## [EXERCISE DATA]
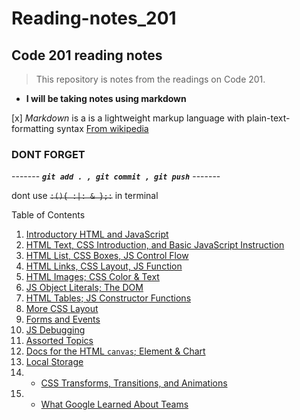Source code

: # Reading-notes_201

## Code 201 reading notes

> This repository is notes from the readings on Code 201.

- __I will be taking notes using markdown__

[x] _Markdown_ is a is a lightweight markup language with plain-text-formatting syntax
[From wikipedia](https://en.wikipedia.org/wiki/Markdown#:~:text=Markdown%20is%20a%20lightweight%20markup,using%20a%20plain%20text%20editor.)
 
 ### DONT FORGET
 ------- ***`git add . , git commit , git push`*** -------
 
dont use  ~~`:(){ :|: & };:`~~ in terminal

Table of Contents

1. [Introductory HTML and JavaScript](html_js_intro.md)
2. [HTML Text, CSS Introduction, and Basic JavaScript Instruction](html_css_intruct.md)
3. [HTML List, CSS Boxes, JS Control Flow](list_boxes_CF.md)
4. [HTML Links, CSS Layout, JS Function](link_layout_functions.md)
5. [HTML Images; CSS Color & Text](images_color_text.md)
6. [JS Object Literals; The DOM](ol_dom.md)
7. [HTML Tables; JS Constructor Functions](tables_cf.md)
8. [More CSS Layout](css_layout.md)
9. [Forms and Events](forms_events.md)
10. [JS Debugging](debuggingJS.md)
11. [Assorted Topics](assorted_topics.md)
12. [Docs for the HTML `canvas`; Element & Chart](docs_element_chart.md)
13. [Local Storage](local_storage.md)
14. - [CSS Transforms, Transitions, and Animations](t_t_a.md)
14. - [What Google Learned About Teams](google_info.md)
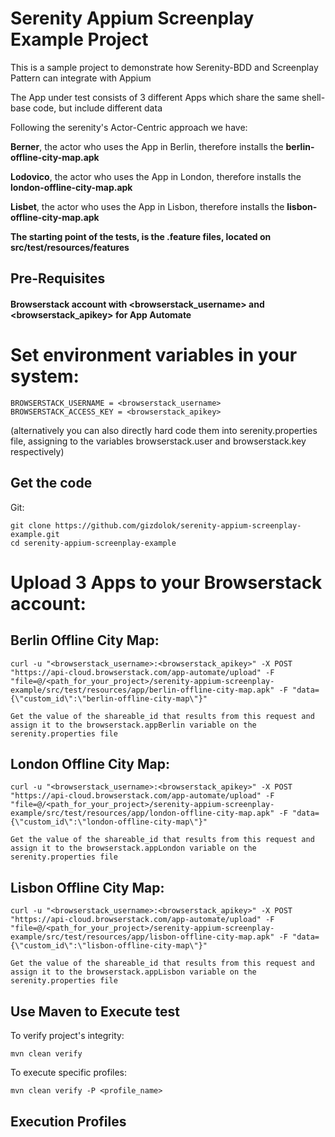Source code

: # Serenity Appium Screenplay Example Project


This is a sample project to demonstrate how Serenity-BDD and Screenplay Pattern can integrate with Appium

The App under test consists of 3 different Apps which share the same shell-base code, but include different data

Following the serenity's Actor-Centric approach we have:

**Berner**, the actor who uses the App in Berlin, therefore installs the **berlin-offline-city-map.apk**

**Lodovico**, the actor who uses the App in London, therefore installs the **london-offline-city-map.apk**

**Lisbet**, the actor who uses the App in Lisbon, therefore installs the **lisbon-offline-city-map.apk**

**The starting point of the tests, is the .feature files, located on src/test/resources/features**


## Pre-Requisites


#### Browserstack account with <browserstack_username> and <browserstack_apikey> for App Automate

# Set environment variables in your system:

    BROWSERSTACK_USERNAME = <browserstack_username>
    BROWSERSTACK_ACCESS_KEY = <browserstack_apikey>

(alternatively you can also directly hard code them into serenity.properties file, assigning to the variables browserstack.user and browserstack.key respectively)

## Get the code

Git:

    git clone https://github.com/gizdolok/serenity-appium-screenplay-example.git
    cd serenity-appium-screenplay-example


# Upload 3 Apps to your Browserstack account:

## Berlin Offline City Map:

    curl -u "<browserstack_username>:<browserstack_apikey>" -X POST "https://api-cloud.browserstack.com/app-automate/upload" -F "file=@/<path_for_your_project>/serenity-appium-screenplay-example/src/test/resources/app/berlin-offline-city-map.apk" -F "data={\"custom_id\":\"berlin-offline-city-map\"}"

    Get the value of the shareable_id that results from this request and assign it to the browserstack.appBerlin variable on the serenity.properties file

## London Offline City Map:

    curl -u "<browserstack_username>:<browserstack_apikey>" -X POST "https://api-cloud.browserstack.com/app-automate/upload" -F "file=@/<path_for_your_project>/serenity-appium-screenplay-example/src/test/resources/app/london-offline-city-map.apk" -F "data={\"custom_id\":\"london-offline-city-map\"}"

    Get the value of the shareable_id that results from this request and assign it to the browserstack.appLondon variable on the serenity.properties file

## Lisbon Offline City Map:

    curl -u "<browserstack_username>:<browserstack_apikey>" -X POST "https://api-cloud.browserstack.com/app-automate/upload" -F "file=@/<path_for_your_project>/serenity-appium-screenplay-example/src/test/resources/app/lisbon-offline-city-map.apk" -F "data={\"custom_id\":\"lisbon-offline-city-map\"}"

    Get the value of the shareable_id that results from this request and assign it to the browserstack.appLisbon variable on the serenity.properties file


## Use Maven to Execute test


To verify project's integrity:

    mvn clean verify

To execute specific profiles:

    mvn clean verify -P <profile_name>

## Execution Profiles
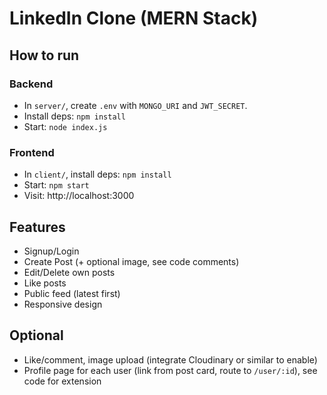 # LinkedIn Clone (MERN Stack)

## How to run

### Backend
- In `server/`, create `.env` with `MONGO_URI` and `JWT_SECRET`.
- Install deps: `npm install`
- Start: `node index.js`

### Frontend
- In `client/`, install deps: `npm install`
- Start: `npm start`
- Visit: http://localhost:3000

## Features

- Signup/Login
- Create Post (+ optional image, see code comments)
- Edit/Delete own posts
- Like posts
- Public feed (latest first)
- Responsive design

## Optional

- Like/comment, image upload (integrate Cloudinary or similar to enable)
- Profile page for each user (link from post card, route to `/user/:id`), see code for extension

## [REQUIRED WORK]
Repeat, word for word and with no pictures, only the lines running from the beginning of the data to the line that contains "Table of Contents".

## [SOLUTION TO THE EXERCISE]
Source code

: # Reading-notes_201

## Code 201 reading notes

> This repository is notes from the readings on Code 201.

- __I will be taking notes using markdown__

[x] _Markdown_ is a is a lightweight markup language with plain-text-formatting syntax
[From wikipedia](https://en.wikipedia.org/wiki/Markdown#:~:text=Markdown%20is%20a%20lightweight%20markup,using%20a%20plain%20text%20editor.)
 
 ### DONT FORGET
 ------- ***`git add . , git commit , git push`*** -------
 
dont use  ~~`:(){ :|: & };:`~~ in terminal

Table of Contents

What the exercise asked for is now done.